Start of Block

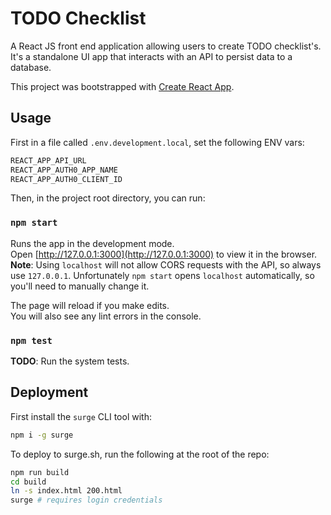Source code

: # TODO Checklist

A React JS front end application allowing users to create TODO checklist's. It's a standalone UI app that interacts with an API to persist data to a database.

This project was bootstrapped with [Create React App](https://github.com/facebook/create-react-app).

## Usage

First in a file called `.env.development.local`, set the following ENV vars:

```sh
REACT_APP_API_URL
REACT_APP_AUTH0_APP_NAME
REACT_APP_AUTH0_CLIENT_ID
```

Then, in the project root directory, you can run:

### `npm start`

Runs the app in the development mode.<br />
Open [http://127.0.0.1:3000](http://127.0.0.1:3000) to view it in the browser.<br />
**Note**: Using `localhost` will not allow CORS requests with the API, so always use `127.0.0.1`. Unfortunately `npm start` opens `localhost` automatically, so you'll need to manually change it.

The page will reload if you make edits.<br />
You will also see any lint errors in the console.

### `npm test`

**TODO**: Run the system tests.

## Deployment

First install the `surge` CLI tool with:

```sh
npm i -g surge
```

To deploy to surge.sh, run the following at the root of the repo:

```sh
npm run build
cd build
ln -s index.html 200.html
surge # requires login credentials
```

End of Block

● **INSTRUCTIONS TO FOLLOW**
Within the material above, extract exactly the lines that start at the line containing "# TODO Checklist" and stop after the line containing "manually change it.", and only those.

● **SOLUTION TO THIS PROBLEM**
: # TODO Checklist

A React JS front end application allowing users to create TODO checklist's. It's a standalone UI app that interacts with an API to persist data to a database.

This project was bootstrapped with [Create React App](https://github.com/facebook/create-react-app).

## Usage

First in a file called `.env.development.local`, set the following ENV vars:

```sh
REACT_APP_API_URL
REACT_APP_AUTH0_APP_NAME
REACT_APP_AUTH0_CLIENT_ID
```

Then, in the project root directory, you can run:

### `npm start`

Runs the app in the development mode.<br />
Open [http://127.0.0.1:3000](http://127.0.0.1:3000) to view it in the browser.<br />
**Note**: Using `localhost` will not allow CORS requests with the API, so always use `127.0.0.1`. Unfortunately `npm start` opens `localhost` automatically, so you'll need to manually change it.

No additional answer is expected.